One of these programmes is Water safety Planning (WSP), a tool of risk-based drinking-water quality management methods and procedures applied along the chain of water extraction, treatment, distribution and supply. Though WSPs are hinged within water utilities, their successful implementation is based on enhanced collaboration with partners outside the utility including catchment authorities, consumers and health authorities. Catchment authorities play a significant role in ensuring that the quantities of raw water required by utilities are met in the desired quality. Failure to meet these two parameters affects the smooth operations of the utility as it fails to produce the desired quality of drinking water in the right amounts. WSPs provide an avenue where the utilities are able to bring catchment authorities on board together with other stakeholders to find solutions to risks affecting the quantity and quality of raw water resources available to the utility. This is done through the creation of WSP teams that include a core team from the particular utility and a wider team from major stakeholders in the water sector where the utility is based.
Among the successful applications of WSPs I have worked on is with three utilities in East Africa namely Kisumu Water and Sewerage Company Limited (KIWASCO), Mwanza Urban Water and Sewerage Authority (MWAUWASA) and the National Water and Sewerage Corporation (NWSC) – Jinja Area. All these utilities rely on Lake Victoria for their raw water and thus have a keen interest in ensuring the sustainability of the lake. I worked with these utilities between 2013 and 2014, guiding them through the development and implementation of their WSPs. Last year (2015), an independent audit was carried out to verify the WSP implementation status within the three utilities. The audit produced positive results showing that the utilities were at various levels of WSP implementation. One of the audit processes involved the auditor meeting the WSP teams in the three utilities and it was noted that each of the utilities had created a forum where they regularly brought together their major stakeholders to discuss and find solutions to risks that face their water supplies. According to the utilities, finding solutions was now easier as the meetings had cultivated trust among the stakeholders unified by the same objective. As a result, solutions to water risks were found based on the best available information and data.
The enhanced collaboration under WSPs between the stakeholders also serves to ensure that catchment authorities are able to clarify and closely monitor water resource allocations to the utilities in a collaborative way. This is because catchment authorities not only have the obligation to ensure that different water users are catered for, but also to safeguard the environmental integrity of water basins by keeping a strict check on the amounts of water abstracted from the ecosystem.
Despite the success of WSPs and the huge potential they have in helping utilities achieve their goals, challenges still exist. The successful development and implementation of WSPs requires an enabling environment that currently doesn’t exist in many countries. To ensure this, we have teamed up with a number of partners to influence countries and regions to develop strong institutional arrangements, supported by a favourable legal and policy framework for the successful take up of WSPs by water utilities.
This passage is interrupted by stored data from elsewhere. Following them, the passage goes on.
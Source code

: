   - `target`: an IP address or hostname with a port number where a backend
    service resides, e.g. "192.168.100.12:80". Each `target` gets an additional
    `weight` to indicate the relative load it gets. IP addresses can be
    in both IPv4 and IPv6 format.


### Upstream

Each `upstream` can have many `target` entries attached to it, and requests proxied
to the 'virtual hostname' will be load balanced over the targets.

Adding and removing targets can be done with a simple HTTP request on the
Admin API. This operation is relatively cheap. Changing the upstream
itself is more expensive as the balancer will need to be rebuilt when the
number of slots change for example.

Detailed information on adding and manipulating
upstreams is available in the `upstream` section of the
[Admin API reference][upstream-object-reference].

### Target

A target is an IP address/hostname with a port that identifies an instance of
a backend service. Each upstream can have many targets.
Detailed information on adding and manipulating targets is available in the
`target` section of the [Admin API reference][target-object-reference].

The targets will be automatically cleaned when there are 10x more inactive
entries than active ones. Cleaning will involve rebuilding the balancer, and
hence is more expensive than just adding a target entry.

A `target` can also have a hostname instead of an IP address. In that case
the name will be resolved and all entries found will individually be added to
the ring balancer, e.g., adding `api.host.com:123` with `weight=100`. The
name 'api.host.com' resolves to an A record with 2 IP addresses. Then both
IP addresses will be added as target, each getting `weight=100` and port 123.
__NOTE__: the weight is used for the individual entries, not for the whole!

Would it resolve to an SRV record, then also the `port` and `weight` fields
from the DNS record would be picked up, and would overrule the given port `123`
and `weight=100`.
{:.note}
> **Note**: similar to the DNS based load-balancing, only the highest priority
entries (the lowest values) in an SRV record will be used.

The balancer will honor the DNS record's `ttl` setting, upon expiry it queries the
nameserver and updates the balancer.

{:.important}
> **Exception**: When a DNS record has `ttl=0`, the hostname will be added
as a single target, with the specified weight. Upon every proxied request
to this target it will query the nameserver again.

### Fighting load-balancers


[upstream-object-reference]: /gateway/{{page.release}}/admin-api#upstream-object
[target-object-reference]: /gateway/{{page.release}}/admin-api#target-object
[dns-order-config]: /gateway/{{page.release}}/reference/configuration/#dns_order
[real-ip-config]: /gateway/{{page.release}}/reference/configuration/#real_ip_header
This is another phase of the WSP programme that I am working on as I continue to work with utilities around Africa to adopt WSP.
I am grateful for the skills and knowledge I gained during the TBA course as this helped me create the right foundation for my career. As we celebrate the World Water day this year, I would like to reiterate the message from the IWA strategy that reflects the WSP approach: The challenge for us as water professionals is that we are no longer ‘just amongst us’ and we must connect to a range of other people. We all need to get better at talking about water solutions with a much wider group of interested stakeholders, translating our technical knowledge and know-how to inform citizens, opinion leaders, civil society actors and decision makers alike.